Así
pues, a prepararse para Alaska. Por supuesto, adiós a toda la familia para
siempre; de allí no había vuelta –mi hermano no vio nunca más a mis padres, ni
mis padres lo conocieron como sacerdote, ni pudieron oír nunca misa suya-…
En una carta me escribió muchos años
después diciéndome lo que le costó decir adiós a la familia. Me decía Segundo:
“Cuando pasé por casa y os vi, no os
quise decir nada; pero por dentro estaba convencido de que ya no volvería a ver
más los patrios lares. Recuerdo que un día mientras dormía la siesta en una
habitación de arriba, oí juguetear a los pequeños allá abajo y me vino un
llanto muy copioso. Una vez más se me daba a escoger entre quedarme remendando
redes o seguir a Jesús. Afortunadamente, relictis
retibus, secutus sum Jesum; dejadas las redes, me fui con Jesús… Otra vez
en el colegio de La Habana, al bajar con la maleta ya para ir al barco yanqui,
que se balanceaba en la bahía, un niño del colegio, recién llegado fue detenido
en la portería por donde quería escaparse para casa; y al ser detenido lloraba
desconsoladamente llamando a su madre. Yo me estremecí todo y, sin poderlo
evitar, sentí que se me llenaban los ojos de agua; estábamos los dos en
semejante posición; él como niño, lamentaba la ausencia de una semana; yo,
crecidote, divagaba sobre la ausencia de por vida."
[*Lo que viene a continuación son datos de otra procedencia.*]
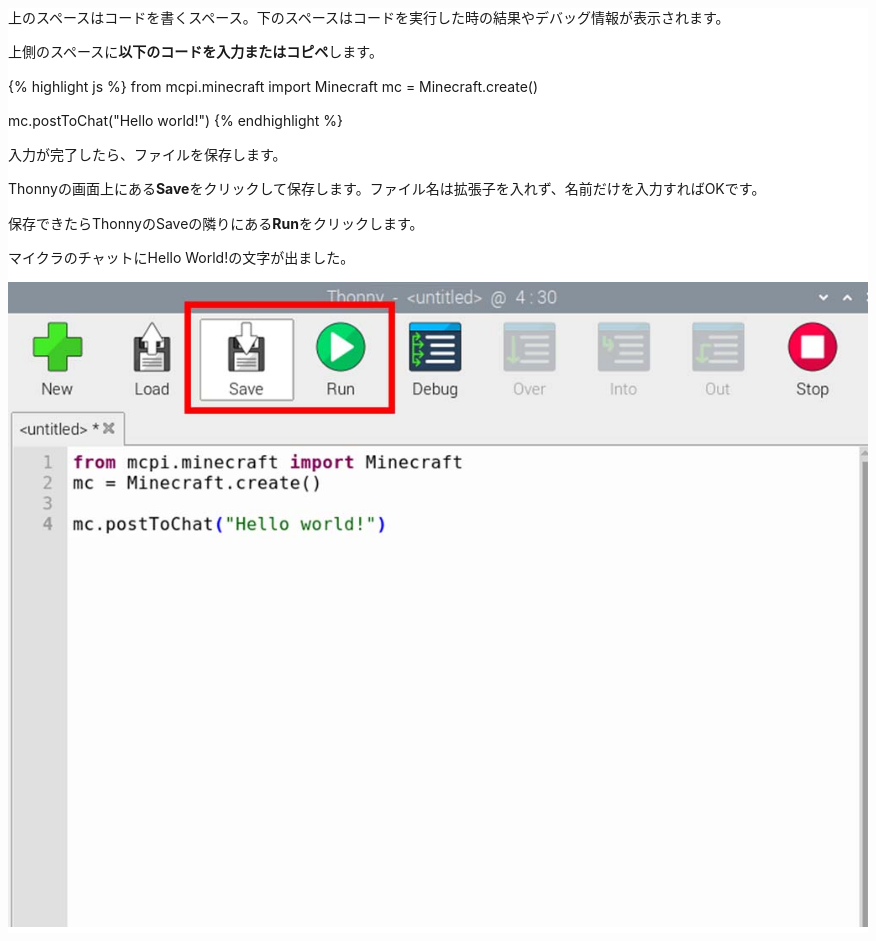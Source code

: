 </div>

上のスペースはコードを書くスペース。下のスペースはコードを実行した時の結果やデバッグ情報が表示されます。

上側のスペースに**以下のコードを入力またはコピペ**します。

{% highlight js %}
from mcpi.minecraft import Minecraft 
mc = Minecraft.create() 

mc.postToChat("Hello world!")
{% endhighlight %}

入力が完了したら、ファイルを保存します。

Thonnyの画面上にある**Save**をクリックして保存します。ファイル名は拡張子を入れず、名前だけを入力すればOKです。

保存できたらThonnyのSaveの隣りにある**Run**をクリックします。

マイクラのチャットにHello World!の文字が出ました。

<div class="gallery-box">
  <div class="gallery">
    <img src="/images/b-04-05.jpg" loading="lazy">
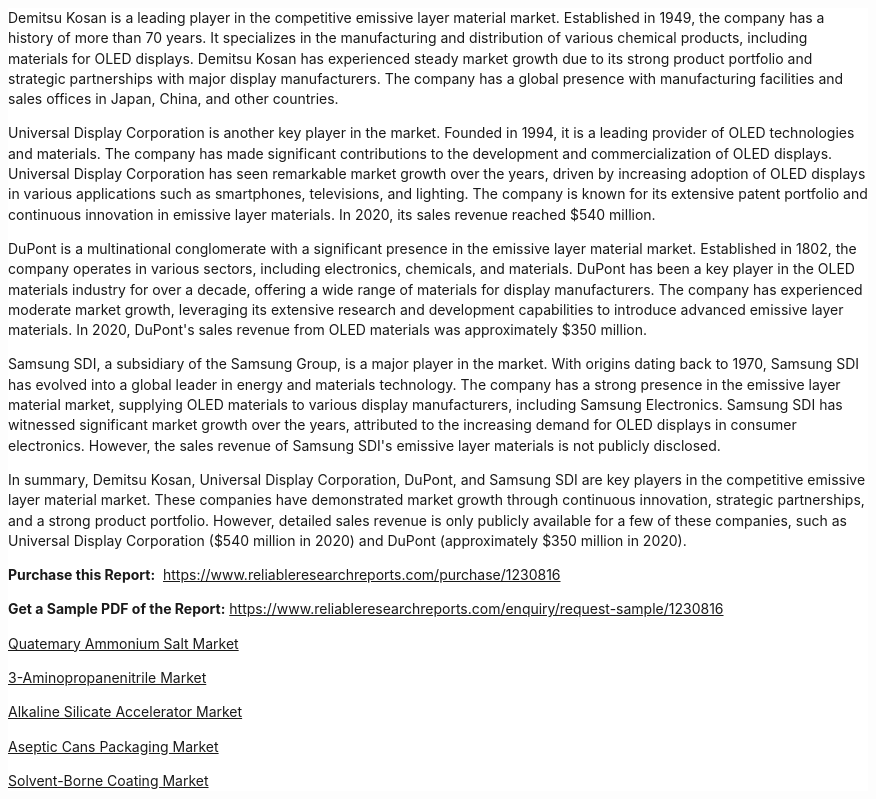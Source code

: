 <p><p>Demitsu Kosan is a leading player in the competitive emissive layer material market. Established in 1949, the company has a history of more than 70 years. It specializes in the manufacturing and distribution of various chemical products, including materials for OLED displays. Demitsu Kosan has experienced steady market growth due to its strong product portfolio and strategic partnerships with major display manufacturers. The company has a global presence with manufacturing facilities and sales offices in Japan, China, and other countries.</p><p>Universal Display Corporation is another key player in the market. Founded in 1994, it is a leading provider of OLED technologies and materials. The company has made significant contributions to the development and commercialization of OLED displays. Universal Display Corporation has seen remarkable market growth over the years, driven by increasing adoption of OLED displays in various applications such as smartphones, televisions, and lighting. The company is known for its extensive patent portfolio and continuous innovation in emissive layer materials. In 2020, its sales revenue reached $540 million.</p><p>DuPont is a multinational conglomerate with a significant presence in the emissive layer material market. Established in 1802, the company operates in various sectors, including electronics, chemicals, and materials. DuPont has been a key player in the OLED materials industry for over a decade, offering a wide range of materials for display manufacturers. The company has experienced moderate market growth, leveraging its extensive research and development capabilities to introduce advanced emissive layer materials. In 2020, DuPont's sales revenue from OLED materials was approximately $350 million.</p><p>Samsung SDI, a subsidiary of the Samsung Group, is a major player in the market. With origins dating back to 1970, Samsung SDI has evolved into a global leader in energy and materials technology. The company has a strong presence in the emissive layer material market, supplying OLED materials to various display manufacturers, including Samsung Electronics. Samsung SDI has witnessed significant market growth over the years, attributed to the increasing demand for OLED displays in consumer electronics. However, the sales revenue of Samsung SDI's emissive layer materials is not publicly disclosed.</p><p>In summary, Demitsu Kosan, Universal Display Corporation, DuPont, and Samsung SDI are key players in the competitive emissive layer material market. These companies have demonstrated market growth through continuous innovation, strategic partnerships, and a strong product portfolio. However, detailed sales revenue is only publicly available for a few of these companies, such as Universal Display Corporation ($540 million in 2020) and DuPont (approximately $350 million in 2020).</p></p>
<p><strong>Purchase this Report:</strong>&nbsp;&nbsp;<a href="https://www.reliableresearchreports.com/purchase/1230816">https://www.reliableresearchreports.com/purchase/1230816</a></p>
<p></p>
<p><strong>Get a Sample PDF of the Report:</strong>&nbsp;<a href="https://www.reliableresearchreports.com/enquiry/request-sample/1230816">https://www.reliableresearchreports.com/enquiry/request-sample/1230816</a></p>
<p><p><a href="https://github.com/abbypearson7765/Market-Research-Report-List-1/blob/main/quatemary-ammonium-salt-market.md">Quatemary Ammonium Salt Market</a></p><p><a href="https://github.com/amae102299/Market-Research-Report-List-1/blob/main/3-aminopropanenitrile-market.md">3-Aminopropanenitrile Market</a></p><p><a href="https://github.com/prosalinda88/Market-Research-Report-List-1/blob/main/alkaline-silicate-accelerator-market.md">Alkaline Silicate Accelerator Market</a></p><p><a href="https://github.com/dziulagalemab/Market-Research-Report-List-1/blob/main/aseptic-cans-packaging-market.md">Aseptic Cans Packaging Market</a></p><p><a href="https://github.com/jonneygiverf/Market-Research-Report-List-1/blob/main/solvent-borne-coating-market.md">Solvent-Borne Coating Market</a></p></p>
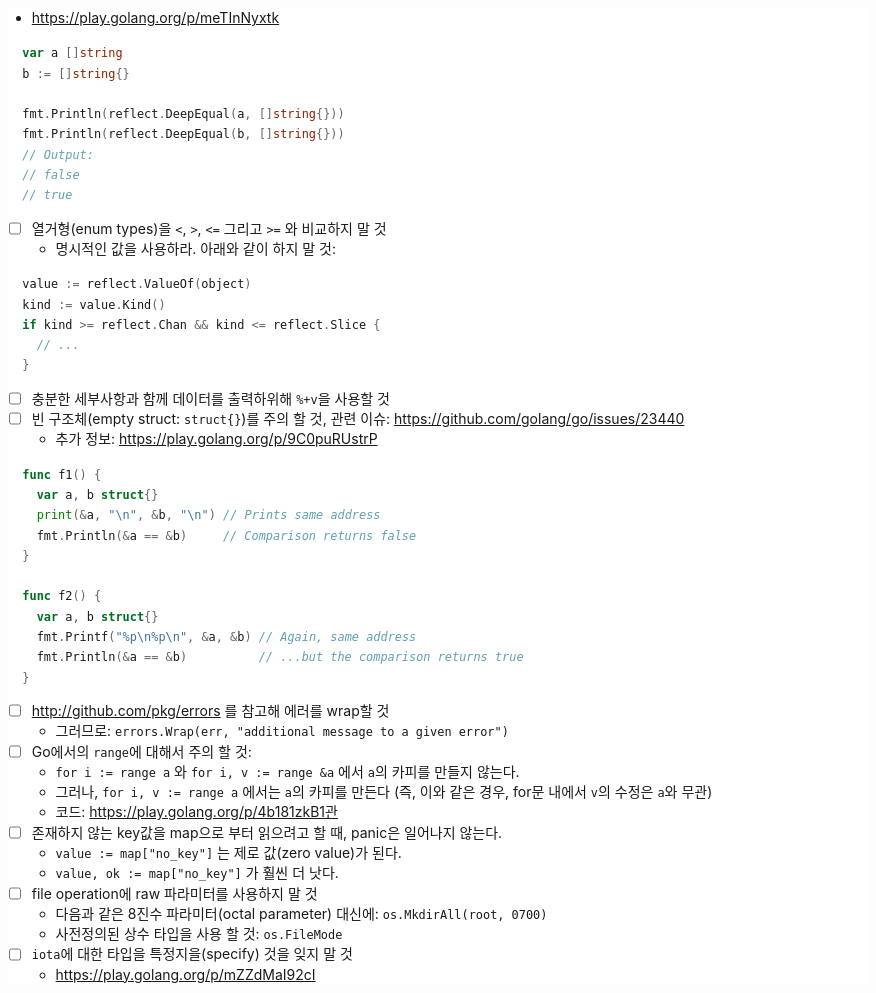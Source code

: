   - https://play.golang.org/p/meTInNyxtk

```go
  var a []string
  b := []string{}

  fmt.Println(reflect.DeepEqual(a, []string{}))
  fmt.Println(reflect.DeepEqual(b, []string{}))
  // Output:
  // false
  // true
```

- [ ] 열거형(enum types)을 `<`, `>`, `<=` 그리고 `>=` 와 비교하지 말 것
  - 명시적인 값을 사용하라. 아래와 같이 하지 말 것:

```go
  value := reflect.ValueOf(object)
  kind := value.Kind()
  if kind >= reflect.Chan && kind <= reflect.Slice {
    // ...
  }
```

- [ ] 충분한 세부사항과 함께 데이터를 출력하위해 `%+v`을 사용할 것
- [ ] 빈 구조체(empty struct: `struct{}`)를 주의 할 것, 관련 이슈: https://github.com/golang/go/issues/23440
  - 추가 정보: https://play.golang.org/p/9C0puRUstrP

```go
  func f1() {
    var a, b struct{}
    print(&a, "\n", &b, "\n") // Prints same address
    fmt.Println(&a == &b)     // Comparison returns false
  }

  func f2() {
    var a, b struct{}
    fmt.Printf("%p\n%p\n", &a, &b) // Again, same address
    fmt.Println(&a == &b)          // ...but the comparison returns true
  }
```

- [ ] http://github.com/pkg/errors 를 참고해 에러를 wrap할 것
  - 그러므로: `errors.Wrap(err, "additional message to a given error")`
- [ ] Go에서의 `range`에 대해서 주의 할 것:
  - `for i := range a` 와 `for i, v := range &a` 에서 `a`의 카피를 만들지 않는다.
  - 그러나, `for i, v := range a` 에서는 `a`의 카피를 만든다 (즉, 이와 같은 경우, for문 내에서 `v`의 수정은 `a`와 무관)
  - 코드: https://play.golang.org/p/4b181zkB1관
- [ ] 존재하지 않는 key값을 map으로 부터 읽으려고 할 때, panic은 일어나지 않는다.
  - `value := map["no_key"]` 는 제로 값(zero value)가 된다.
  - `value, ok := map["no_key"]` 가 훨씬 더 낫다.
- [ ] file operation에 raw 파라미터를 사용하지 말 것
  - 다음과 같은 8진수 파라미터(octal parameter) 대신에: `os.MkdirAll(root, 0700)`
  - 사전정의된 상수 타입을 사용 할 것: `os.FileMode`
- [ ] `iota`에 대한 타입을 특정지을(specify) 것을 잊지 말 것
  - https://play.golang.org/p/mZZdMaI92cI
A los veintitrés años, solito y sin
saber una palabra de inglés, fue a los Estados Unidos para estudiar teología en
Kansas City. Allí pasó cuatro años de estudios; y en cuanto se ordenó
sacerdote, en 1935, a los veintiocho años, salió para Alaska.
(Hermano del P. Segundo Llorente, 40 años en el Círculo Polar)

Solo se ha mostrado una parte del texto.